Restate word for word the lines of the material below, from the line with "### 2. Stat" to the line with "- [x] Refactor mod usages to", both lines included, and no others.

- Records provided
.....
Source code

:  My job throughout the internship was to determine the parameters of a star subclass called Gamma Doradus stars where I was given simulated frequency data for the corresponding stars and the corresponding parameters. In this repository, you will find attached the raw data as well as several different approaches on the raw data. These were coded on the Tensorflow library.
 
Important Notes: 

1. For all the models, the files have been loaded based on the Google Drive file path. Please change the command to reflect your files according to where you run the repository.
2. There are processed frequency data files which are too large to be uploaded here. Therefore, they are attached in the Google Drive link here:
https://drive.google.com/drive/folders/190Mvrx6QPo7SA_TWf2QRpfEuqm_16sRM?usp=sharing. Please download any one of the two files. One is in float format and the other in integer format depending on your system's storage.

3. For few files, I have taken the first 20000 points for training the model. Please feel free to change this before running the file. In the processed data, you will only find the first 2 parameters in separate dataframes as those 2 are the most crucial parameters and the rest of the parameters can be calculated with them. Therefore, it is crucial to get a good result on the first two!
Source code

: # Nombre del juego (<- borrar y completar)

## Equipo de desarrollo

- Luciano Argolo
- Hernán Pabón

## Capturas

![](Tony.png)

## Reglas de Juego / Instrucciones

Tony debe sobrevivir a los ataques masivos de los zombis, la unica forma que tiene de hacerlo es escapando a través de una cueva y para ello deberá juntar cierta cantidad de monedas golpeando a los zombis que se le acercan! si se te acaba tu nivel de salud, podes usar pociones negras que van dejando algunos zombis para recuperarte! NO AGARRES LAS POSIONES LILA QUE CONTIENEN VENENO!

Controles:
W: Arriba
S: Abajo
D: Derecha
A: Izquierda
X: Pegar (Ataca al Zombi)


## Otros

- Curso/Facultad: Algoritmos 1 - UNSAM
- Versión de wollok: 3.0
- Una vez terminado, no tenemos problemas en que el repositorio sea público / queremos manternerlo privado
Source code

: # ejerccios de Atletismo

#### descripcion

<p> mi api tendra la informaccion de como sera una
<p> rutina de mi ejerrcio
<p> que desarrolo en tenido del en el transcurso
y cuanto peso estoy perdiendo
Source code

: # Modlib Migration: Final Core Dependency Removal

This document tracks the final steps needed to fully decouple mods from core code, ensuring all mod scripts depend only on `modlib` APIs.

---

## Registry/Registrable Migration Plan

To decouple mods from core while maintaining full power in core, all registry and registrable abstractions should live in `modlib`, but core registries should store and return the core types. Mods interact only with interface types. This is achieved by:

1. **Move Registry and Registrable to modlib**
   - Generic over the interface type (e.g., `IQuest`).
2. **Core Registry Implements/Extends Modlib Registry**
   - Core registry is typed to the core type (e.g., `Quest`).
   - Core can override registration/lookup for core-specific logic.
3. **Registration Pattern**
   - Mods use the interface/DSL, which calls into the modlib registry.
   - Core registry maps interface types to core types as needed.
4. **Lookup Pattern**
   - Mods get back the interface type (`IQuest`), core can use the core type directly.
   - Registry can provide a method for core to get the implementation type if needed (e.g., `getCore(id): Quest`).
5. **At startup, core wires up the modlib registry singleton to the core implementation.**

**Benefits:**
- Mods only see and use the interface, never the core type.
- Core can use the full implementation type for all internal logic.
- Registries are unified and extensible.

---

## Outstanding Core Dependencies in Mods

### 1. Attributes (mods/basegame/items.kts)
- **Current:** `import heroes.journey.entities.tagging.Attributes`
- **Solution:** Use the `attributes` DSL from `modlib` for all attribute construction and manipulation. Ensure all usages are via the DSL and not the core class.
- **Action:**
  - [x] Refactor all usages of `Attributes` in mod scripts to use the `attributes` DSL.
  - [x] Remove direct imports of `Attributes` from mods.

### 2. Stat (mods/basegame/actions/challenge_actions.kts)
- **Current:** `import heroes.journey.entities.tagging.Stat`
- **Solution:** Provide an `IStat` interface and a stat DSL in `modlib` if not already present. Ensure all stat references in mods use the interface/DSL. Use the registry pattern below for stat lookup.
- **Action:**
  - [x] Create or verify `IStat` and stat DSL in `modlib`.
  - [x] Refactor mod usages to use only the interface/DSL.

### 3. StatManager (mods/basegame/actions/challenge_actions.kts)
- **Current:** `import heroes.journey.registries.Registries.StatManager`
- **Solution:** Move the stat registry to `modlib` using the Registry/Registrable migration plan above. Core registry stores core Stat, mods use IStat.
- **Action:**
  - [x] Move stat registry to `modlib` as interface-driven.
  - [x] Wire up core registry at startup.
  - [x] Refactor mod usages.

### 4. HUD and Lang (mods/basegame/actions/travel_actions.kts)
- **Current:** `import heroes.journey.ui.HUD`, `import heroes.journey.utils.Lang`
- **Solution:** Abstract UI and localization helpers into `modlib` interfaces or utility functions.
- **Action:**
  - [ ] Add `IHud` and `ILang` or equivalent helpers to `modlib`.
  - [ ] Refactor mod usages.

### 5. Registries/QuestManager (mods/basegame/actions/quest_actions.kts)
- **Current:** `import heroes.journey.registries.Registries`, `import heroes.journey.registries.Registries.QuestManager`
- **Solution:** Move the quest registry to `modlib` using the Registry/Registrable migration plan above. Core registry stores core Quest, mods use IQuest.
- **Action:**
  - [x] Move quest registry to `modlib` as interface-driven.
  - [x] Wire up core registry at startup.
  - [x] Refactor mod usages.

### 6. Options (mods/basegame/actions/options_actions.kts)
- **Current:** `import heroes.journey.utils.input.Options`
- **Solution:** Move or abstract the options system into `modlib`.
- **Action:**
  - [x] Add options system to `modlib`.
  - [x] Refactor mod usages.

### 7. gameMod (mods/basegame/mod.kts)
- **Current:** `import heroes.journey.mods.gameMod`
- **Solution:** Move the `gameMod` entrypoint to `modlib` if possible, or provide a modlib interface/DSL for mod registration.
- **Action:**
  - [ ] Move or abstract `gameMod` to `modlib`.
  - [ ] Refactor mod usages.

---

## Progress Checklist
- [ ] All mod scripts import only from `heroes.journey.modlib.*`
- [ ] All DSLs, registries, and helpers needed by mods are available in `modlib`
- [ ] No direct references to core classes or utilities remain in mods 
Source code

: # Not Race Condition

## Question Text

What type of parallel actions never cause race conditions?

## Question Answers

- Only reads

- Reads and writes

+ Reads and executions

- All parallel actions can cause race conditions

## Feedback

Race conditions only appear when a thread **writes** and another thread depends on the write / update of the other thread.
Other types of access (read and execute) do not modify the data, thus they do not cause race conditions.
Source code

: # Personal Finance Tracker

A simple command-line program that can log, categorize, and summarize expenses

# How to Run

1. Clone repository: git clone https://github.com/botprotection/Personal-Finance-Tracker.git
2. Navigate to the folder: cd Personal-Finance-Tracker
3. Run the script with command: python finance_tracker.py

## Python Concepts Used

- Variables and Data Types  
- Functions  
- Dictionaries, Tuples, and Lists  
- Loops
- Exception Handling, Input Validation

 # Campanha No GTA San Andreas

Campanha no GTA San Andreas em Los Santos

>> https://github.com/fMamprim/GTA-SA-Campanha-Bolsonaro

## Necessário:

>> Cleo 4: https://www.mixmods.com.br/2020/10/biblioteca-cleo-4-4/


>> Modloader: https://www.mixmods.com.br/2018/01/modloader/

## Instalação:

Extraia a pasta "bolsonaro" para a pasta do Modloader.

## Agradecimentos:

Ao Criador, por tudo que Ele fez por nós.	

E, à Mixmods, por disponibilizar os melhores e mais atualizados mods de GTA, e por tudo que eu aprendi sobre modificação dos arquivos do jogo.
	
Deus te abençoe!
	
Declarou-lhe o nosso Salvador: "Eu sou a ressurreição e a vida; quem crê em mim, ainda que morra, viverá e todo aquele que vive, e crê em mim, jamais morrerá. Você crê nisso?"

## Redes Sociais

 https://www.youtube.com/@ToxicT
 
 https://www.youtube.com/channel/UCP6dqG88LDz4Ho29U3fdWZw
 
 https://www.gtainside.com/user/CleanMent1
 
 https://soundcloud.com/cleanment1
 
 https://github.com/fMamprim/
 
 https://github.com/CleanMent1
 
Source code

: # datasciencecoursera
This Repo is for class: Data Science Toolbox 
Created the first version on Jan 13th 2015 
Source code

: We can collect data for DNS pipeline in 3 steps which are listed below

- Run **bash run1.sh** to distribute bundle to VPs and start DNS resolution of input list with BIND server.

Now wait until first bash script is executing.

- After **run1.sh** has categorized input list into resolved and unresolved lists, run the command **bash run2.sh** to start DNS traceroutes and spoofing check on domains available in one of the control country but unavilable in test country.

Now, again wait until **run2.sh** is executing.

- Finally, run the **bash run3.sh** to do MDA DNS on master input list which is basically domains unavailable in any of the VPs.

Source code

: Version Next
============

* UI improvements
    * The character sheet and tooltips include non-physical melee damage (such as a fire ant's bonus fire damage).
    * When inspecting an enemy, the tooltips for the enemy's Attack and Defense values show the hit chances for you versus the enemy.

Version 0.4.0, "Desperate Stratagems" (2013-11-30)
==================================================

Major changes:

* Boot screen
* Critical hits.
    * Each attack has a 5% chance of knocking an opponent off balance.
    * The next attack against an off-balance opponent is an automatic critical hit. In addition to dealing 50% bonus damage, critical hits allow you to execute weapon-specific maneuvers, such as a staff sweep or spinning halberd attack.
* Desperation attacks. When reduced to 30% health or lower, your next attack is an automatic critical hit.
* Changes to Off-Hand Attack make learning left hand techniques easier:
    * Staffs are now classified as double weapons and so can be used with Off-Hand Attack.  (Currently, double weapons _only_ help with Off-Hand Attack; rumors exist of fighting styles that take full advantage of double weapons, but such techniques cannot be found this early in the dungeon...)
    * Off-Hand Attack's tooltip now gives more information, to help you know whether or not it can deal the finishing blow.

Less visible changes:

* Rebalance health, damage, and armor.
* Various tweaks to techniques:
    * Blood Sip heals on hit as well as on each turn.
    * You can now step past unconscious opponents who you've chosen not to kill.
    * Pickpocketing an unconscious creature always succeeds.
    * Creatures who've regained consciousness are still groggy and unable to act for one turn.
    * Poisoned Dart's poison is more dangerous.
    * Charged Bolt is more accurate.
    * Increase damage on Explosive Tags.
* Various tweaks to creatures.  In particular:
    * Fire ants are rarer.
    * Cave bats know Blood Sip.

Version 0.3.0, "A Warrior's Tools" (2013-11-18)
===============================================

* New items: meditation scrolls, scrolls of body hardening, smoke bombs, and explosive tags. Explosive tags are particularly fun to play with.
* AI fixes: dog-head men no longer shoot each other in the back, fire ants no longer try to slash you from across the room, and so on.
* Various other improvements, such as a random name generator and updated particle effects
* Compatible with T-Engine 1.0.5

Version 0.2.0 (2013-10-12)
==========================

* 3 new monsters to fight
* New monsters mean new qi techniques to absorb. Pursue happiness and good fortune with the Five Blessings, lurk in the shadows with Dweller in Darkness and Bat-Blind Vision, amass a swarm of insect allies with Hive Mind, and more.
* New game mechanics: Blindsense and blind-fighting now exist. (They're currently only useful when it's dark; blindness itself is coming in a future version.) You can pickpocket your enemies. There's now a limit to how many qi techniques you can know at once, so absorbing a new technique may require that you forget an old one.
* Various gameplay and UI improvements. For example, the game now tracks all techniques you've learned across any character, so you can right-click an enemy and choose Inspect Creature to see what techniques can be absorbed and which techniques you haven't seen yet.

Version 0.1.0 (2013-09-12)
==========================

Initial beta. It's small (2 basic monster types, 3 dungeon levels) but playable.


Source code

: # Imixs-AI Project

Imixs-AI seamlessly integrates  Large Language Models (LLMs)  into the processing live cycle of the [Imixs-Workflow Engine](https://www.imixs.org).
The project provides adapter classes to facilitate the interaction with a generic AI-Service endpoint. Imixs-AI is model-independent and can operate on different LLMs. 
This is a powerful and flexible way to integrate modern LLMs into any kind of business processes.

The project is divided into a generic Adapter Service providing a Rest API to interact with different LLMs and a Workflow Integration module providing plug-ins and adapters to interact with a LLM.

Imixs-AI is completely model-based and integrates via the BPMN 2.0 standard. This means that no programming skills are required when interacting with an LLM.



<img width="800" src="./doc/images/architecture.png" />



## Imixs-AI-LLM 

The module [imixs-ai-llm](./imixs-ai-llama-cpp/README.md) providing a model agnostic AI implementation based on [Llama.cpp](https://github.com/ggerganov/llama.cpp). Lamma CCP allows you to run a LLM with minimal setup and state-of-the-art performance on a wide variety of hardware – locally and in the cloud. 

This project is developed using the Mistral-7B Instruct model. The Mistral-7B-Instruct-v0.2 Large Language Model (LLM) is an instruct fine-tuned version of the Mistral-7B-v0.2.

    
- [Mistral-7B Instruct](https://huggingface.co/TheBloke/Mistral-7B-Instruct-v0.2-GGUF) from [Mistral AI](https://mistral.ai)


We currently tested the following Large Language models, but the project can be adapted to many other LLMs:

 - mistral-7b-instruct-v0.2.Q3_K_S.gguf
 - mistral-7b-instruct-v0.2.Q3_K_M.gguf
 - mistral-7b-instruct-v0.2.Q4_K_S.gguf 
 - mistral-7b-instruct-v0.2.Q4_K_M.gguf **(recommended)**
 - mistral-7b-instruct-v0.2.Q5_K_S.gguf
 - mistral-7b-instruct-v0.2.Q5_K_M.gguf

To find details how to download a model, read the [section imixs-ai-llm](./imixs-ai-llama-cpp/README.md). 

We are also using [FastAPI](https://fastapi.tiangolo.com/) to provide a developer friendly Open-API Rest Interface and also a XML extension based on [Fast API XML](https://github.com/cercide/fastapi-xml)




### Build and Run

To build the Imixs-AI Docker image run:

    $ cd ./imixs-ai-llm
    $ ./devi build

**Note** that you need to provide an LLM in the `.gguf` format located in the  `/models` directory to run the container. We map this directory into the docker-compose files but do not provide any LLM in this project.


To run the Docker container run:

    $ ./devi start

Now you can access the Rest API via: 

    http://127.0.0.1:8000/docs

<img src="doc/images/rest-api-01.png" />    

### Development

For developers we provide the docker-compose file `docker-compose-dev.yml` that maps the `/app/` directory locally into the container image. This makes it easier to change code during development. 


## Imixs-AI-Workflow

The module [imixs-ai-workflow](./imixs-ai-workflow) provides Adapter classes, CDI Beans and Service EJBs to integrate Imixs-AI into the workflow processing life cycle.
.....
- Written solution
### 2. Stat (mods/basegame/actions/challenge_actions.kts)
- **Current:** `import heroes.journey.entities.tagging.Stat`
- **Solution:** Provide an `IStat` interface and a stat DSL in `modlib` if not already present. Ensure all stat references in mods use the interface/DSL. Use the registry pattern below for stat lookup.
- **Action:**
  - [x] Create or verify `IStat` and stat DSL in `modlib`.
  - [x] Refactor mod usages to use only the interface/DSL.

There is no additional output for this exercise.